BEGIN Exercise materials

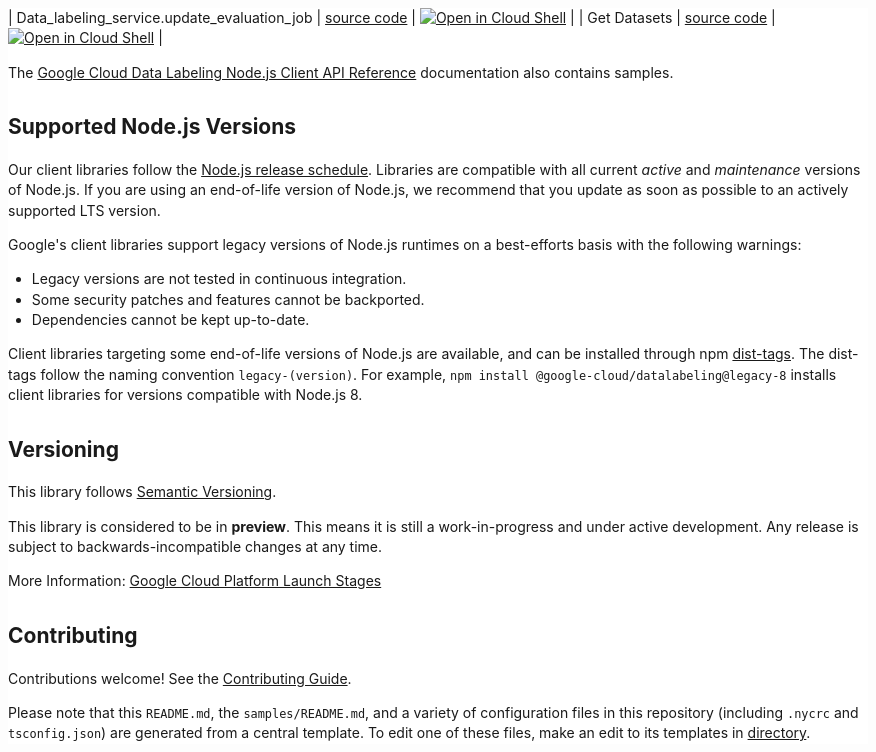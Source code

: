 | Data_labeling_service.update_evaluation_job | [source code](https://github.com/googleapis/google-cloud-node/blob/main//workspace/google-cloud-node/samples/generated/v1beta1/data_labeling_service.update_evaluation_job.js) | [![Open in Cloud Shell][shell_img]](https://console.cloud.google.com/cloudshell/open?git_repo=https://github.com/googleapis/google-cloud-node&page=editor&open_in_editor=/workspace/google-cloud-node/samples/generated/v1beta1/data_labeling_service.update_evaluation_job.js,samples/README.md) |
| Get Datasets | [source code](https://github.com/googleapis/google-cloud-node/blob/main//workspace/google-cloud-node/samples/quickstart.js) | [![Open in Cloud Shell][shell_img]](https://console.cloud.google.com/cloudshell/open?git_repo=https://github.com/googleapis/google-cloud-node&page=editor&open_in_editor=/workspace/google-cloud-node/samples/quickstart.js,samples/README.md) |



The [Google Cloud Data Labeling Node.js Client API Reference][client-docs] documentation
also contains samples.

## Supported Node.js Versions

Our client libraries follow the [Node.js release schedule](https://nodejs.org/en/about/releases/).
Libraries are compatible with all current _active_ and _maintenance_ versions of
Node.js.
If you are using an end-of-life version of Node.js, we recommend that you update
as soon as possible to an actively supported LTS version.

Google's client libraries support legacy versions of Node.js runtimes on a
best-efforts basis with the following warnings:

* Legacy versions are not tested in continuous integration.
* Some security patches and features cannot be backported.
* Dependencies cannot be kept up-to-date.

Client libraries targeting some end-of-life versions of Node.js are available, and
can be installed through npm [dist-tags](https://docs.npmjs.com/cli/dist-tag).
The dist-tags follow the naming convention `legacy-(version)`.
For example, `npm install @google-cloud/datalabeling@legacy-8` installs client libraries
for versions compatible with Node.js 8.

## Versioning

This library follows [Semantic Versioning](http://semver.org/).







This library is considered to be in **preview**. This means it is still a
work-in-progress and under active development. Any release is subject to
backwards-incompatible changes at any time.


More Information: [Google Cloud Platform Launch Stages][launch_stages]

[launch_stages]: https://cloud.google.com/terms/launch-stages

## Contributing

Contributions welcome! See the [Contributing Guide](https://github.com/googleapis/google-cloud-node/blob/main/CONTRIBUTING.md).

Please note that this `README.md`, the `samples/README.md`,
and a variety of configuration files in this repository (including `.nycrc` and `tsconfig.json`)
are generated from a central template. To edit one of these files, make an edit
to its templates in
[directory](https://github.com/googleapis/synthtool).


[//]: # "This README.md file is auto-generated, all changes to this file will be lost."
[//]: # "To regenerate it, use `python -m synthtool`."
[explained]: https://cloud.google.com/apis/docs/client-libraries-explained
[client-docs]: https://cloud.google.com/nodejs/docs/reference/datalabeling/latest
[product-docs]: https://cloud.google.com/data-labeling/docs/
[shell_img]: https://gstatic.com/cloudssh/images/open-btn.png
[projects]: https://console.cloud.google.com/project
[billing]: https://support.google.com/cloud/answer/6293499#enable-billing
[enable_api]: https://console.cloud.google.com/flows/enableapi?apiid=datalabeling.googleapis.com
[auth]: https://cloud.google.com/docs/authentication/getting-started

END Exercise materials

## Directions:
Look over the records. Copy the lines that include the word "dist".

## Response for this exercise:
can be installed through npm [dist-tags](https://docs.npmjs.com/cli/dist-tag).
The dist-tags follow the naming convention `legacy-(version)`.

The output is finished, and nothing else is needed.